Style and the Editorial We

Grammatical Person / Pronouns - "I" ...

Grammatical Person / Pronouns - "I" first person singular (Photo credit: Wikipedia)

One blogging problem is awkward: I want to use “I” too much when I write.

  • A way out is to use the passive voice:  “It is a problem when the pronoun “I” is overly used when writing a piece.”
  • Another is to drop the troublesome pronoun from the sentence, leaving the reader to imply that it is there:  “When I write a blog piece, want to use the pronoun “I” too often.”
  • The fallback is to ignore the awkwardness and sprinkle in all the “Is” that pop out, willy-nilly, in the first draft. “When I write a blog piece, I want to use the pronoun “I” too often.
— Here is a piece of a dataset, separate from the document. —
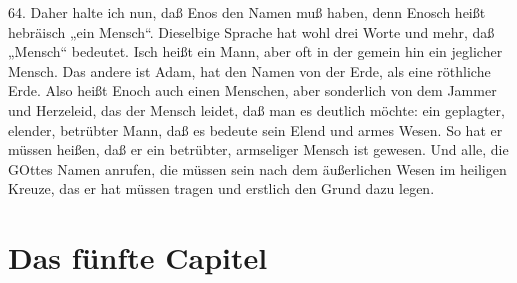 64. Daher halte ich nun, daß Enos den Namen muß haben, denn Enosch heißt hebräisch „ein Mensch“. Dieselbige Sprache hat wohl drei Worte und mehr, daß „Mensch“ bedeutet. Isch heißt ein Mann, aber oft in der gemein hin ein jeglicher Mensch. Das andere ist Adam,
hat den Namen von der Erde, als eine röthliche Erde. Also heißt Enoch auch einen Menschen, aber sonderlich von dem Jammer und Herzeleid, das der Mensch leidet, daß man es deutlich möchte: ein geplagter, elender, betrübter Mann, daß es bedeute sein Elend und armes Wesen. So hat er müssen heißen, daß er ein betrübter, armseliger Mensch ist gewesen. Und alle, die GOttes Namen anrufen, die müssen sein nach dem äußerlichen Wesen im heiligen Kreuze, das er hat müssen tragen und erstlich den Grund dazu legen.

\section{Das fünfte Capitel}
The first person singular feels awfully self-absorbed when it is unsparingly.  It leaves the reader with a grating, “too full of herself” impression of the writer.  It’s almost as if the writer’s musings carry a double whammy:  the writer and the person whose impressions are being communicated are both actors in the same sentence.

We English-speakers have a work-around in the Editorial “We.”  Monarchs and Popes use the Royal “We” as well.  We find that the curse lessens when the editorial we takes the place of “I.”

We are switching over for a while to see if it saves time and effort.  And we welcome your feedback, especially a couple of posts downstream.